Some 1.3 billion euros were earmarked for work on the bridge, a long-cherished project of Italian Premier Silvio Berlusconi, which is expected to start by the end of the year.
Defence Minister Ignazio La Russa, who is from Sicily, said "today is a particularly important day in Italian history".
"My grandfather spoke of a bridge like this as something that would bind Sicily and Calabria. He saw it as a sort of redemption for our island". "Many years have gone by but the time has now come".
"It's important not only for speeding up transport links. "It is first and foremost a cultural and moral redemption".
The opposition Democratic Party said the move disproved the government's claim that the bridge would pay for itself.
The small Italian Communist party said the money would be "welcomed by the Mafia".
The Messina bridge, which once built would be the longest suspension bridge in the world, was originally greenlighted by Berlusconi's previous government eight years ago but was shelved by an intervening centre-left government.
Berlusconi revived the project when he returned to office in May of last year.
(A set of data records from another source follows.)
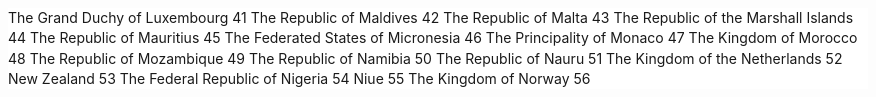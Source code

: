 <td>The Grand Duchy of Luxembourg</td>
</tr>
<tr>
<td>41</td>
<td>The Republic of Maldives</td>
</tr>
<tr>
<td>42</td>
<td>The Republic of Malta</td>
</tr>
<tr>
<td>43</td>
<td>The Republic of the Marshall Islands</td>
</tr>
<tr>
<td>44</td>
<td>The Republic of Mauritius</td>
</tr>
<tr>
<td>45</td>
<td>The Federated States of Micronesia</td>
</tr>
<tr>
<td>46</td>
<td>The Principality of Monaco</td>
</tr>
<tr>
<td>47</td>
<td>The Kingdom of Morocco</td>
</tr>
<tr>
<td>48</td>
<td>The Republic of Mozambique</td>
</tr>
<tr>
<td>49</td>
<td>The Republic of Namibia</td>
</tr>
<tr>
<td>50</td>
<td>The Republic of Nauru</td>
</tr>
<tr>
<td>51</td>
<td>The Kingdom of the Netherlands</td>
</tr>
<tr>
<td>52</td>
<td>New Zealand</td>
</tr>
<tr>
<td>53</td>
<td>The Federal Republic of Nigeria</td>
</tr>
<tr>
<td>54</td>
<td>Niue</td>
</tr>
<tr>
<td>55</td>
<td>The Kingdom of Norway</td>
</tr>
<tr>
<td>56</td>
Supporters hail the project as a huge job-creation scheme that would give Italy's image a major boost while bringing Sicily closer to the mainland in both physical, psychological and social terms.
But it has been opposed by environmentalists and dogged by concerns over its safety and fears of potential Mafia involvement.
The 3,690-metre-long bridge has been designed to be able to handle 4,500 cars an hour and 200 trains a day and would replace slow ferry services between the island and the mainland.
The 6.5-billion-euro bridge is set to be completed in 2017.